> _Study material_:
——

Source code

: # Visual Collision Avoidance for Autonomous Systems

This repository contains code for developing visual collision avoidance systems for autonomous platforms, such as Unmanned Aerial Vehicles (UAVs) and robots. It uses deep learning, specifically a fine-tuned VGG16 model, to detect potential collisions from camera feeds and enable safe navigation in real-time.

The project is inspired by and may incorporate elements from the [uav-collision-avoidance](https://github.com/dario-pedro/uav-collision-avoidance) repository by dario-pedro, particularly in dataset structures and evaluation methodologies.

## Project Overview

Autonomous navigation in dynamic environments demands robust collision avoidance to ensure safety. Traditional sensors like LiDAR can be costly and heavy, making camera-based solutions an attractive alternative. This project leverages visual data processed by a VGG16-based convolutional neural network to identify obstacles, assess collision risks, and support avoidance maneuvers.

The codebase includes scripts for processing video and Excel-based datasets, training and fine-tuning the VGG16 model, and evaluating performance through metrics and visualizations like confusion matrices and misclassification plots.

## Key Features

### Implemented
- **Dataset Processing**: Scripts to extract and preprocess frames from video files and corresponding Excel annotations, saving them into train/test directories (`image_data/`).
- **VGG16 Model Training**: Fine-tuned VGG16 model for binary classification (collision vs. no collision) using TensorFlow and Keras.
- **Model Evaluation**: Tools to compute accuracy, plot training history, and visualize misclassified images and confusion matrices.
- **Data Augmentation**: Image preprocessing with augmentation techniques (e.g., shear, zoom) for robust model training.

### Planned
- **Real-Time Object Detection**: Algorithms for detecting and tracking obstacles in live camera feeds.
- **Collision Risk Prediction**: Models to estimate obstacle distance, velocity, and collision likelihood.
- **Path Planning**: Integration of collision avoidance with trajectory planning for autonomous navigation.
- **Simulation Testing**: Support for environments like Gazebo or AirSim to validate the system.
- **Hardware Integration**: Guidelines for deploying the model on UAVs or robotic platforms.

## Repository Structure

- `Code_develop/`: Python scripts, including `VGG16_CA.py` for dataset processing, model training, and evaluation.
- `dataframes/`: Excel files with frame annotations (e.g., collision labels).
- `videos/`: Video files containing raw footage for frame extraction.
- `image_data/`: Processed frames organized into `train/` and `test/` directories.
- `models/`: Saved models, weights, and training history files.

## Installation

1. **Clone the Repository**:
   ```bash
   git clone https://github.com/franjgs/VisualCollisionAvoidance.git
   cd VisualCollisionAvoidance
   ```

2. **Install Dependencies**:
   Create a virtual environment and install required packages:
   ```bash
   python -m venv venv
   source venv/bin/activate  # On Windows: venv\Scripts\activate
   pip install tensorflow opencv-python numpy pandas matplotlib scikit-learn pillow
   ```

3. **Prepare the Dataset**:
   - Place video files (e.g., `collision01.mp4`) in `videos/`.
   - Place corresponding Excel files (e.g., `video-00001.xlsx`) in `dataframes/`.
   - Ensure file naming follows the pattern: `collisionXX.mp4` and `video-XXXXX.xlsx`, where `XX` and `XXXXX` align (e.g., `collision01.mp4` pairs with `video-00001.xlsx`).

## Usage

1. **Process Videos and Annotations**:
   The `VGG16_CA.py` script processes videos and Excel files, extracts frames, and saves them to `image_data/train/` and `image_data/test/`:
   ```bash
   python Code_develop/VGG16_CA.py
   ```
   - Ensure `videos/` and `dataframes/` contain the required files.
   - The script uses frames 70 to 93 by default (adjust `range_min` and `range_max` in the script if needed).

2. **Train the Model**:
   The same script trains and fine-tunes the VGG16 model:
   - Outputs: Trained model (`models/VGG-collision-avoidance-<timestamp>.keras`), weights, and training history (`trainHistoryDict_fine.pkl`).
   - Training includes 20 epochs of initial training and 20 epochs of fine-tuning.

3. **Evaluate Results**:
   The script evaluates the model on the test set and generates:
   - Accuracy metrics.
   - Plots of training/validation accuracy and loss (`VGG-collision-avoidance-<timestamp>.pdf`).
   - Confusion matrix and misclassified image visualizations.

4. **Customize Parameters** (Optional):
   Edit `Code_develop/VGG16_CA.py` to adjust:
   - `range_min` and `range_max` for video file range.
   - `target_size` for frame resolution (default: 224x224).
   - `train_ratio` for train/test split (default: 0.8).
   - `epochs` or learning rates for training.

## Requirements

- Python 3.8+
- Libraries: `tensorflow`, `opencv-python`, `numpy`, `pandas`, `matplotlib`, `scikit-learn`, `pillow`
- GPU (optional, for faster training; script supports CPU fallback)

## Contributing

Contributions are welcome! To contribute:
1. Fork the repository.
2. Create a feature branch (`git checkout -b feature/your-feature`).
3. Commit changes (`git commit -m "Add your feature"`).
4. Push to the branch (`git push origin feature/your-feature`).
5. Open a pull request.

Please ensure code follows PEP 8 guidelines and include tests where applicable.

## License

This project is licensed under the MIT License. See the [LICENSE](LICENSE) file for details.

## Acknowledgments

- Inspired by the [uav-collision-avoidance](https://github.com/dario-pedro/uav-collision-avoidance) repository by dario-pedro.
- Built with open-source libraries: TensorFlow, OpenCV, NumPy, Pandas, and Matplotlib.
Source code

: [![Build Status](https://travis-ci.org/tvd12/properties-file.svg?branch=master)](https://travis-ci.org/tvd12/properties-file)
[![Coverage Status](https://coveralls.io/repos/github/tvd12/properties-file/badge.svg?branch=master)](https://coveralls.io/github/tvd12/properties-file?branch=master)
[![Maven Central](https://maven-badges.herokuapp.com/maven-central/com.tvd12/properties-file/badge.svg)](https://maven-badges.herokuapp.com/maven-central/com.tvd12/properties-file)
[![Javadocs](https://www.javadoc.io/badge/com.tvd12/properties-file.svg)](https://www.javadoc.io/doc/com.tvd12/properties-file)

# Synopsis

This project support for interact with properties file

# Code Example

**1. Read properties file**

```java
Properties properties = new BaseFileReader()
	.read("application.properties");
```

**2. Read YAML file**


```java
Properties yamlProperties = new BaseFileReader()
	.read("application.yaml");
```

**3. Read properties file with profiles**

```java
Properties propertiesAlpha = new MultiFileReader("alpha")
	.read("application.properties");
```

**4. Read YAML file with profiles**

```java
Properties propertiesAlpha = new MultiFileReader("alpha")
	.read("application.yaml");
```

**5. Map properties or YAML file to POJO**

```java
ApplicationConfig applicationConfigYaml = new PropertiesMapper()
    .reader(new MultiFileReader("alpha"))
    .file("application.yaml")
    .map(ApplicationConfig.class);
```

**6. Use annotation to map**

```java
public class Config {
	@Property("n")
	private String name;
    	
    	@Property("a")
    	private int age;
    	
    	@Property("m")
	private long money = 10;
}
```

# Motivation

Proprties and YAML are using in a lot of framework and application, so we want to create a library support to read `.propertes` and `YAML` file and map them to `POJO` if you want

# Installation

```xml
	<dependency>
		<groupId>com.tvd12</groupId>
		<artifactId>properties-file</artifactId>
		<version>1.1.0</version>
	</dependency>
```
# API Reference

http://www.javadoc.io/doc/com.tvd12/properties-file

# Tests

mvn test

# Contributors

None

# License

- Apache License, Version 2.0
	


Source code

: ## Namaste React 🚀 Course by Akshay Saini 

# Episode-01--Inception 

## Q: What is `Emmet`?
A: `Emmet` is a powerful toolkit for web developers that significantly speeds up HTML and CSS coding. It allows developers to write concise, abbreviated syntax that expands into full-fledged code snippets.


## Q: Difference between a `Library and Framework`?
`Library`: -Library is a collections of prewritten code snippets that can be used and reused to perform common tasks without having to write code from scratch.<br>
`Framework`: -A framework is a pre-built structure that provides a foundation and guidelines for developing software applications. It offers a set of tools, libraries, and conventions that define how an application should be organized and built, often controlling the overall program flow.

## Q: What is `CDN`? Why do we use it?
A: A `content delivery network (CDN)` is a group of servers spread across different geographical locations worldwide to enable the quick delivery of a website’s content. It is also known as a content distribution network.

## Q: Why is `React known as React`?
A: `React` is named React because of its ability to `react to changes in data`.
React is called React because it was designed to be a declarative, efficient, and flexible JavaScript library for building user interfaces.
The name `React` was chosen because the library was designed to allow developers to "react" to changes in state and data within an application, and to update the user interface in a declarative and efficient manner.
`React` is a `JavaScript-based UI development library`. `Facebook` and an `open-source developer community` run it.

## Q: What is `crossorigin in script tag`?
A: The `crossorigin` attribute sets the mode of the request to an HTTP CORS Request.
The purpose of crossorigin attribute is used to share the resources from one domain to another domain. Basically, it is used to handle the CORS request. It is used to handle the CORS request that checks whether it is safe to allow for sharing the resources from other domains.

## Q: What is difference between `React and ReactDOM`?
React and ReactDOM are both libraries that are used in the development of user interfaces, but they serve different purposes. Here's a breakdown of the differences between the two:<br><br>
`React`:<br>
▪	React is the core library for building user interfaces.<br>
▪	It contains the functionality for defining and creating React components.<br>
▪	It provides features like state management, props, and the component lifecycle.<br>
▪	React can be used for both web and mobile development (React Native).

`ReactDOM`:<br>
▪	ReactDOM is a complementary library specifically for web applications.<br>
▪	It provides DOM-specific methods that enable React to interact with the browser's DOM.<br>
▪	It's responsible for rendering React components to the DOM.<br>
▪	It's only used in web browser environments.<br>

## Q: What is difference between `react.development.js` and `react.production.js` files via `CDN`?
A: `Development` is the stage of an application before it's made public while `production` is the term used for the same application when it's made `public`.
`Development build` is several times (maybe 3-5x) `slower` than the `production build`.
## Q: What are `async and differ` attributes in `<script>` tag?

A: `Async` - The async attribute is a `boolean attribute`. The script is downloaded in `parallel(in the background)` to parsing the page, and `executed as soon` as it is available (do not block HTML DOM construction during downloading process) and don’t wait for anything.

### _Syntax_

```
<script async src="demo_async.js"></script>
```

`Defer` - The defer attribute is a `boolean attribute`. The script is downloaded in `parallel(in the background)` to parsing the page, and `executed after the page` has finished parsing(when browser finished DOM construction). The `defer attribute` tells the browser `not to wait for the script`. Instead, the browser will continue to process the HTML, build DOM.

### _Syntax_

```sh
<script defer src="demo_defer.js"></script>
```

——

Give back precisely the lines above that start at the line containing "The script evaluates" and end at the line containing "split (default: 0.8).", inclusive. No other lines belong in the output.

   The script evaluates the model on the test set and generates:
   - Accuracy metrics.
   - Plots of training/validation accuracy and loss (`VGG-collision-avoidance-<timestamp>.pdf`).
   - Confusion matrix and misclassified image visualizations.

4. **Customize Parameters** (Optional):
   Edit `Code_develop/VGG16_CA.py` to adjust:
   - `range_min` and `range_max` for video file range.
   - `target_size` for frame resolution (default: 224x224).
   - `train_ratio` for train/test split (default: 0.8).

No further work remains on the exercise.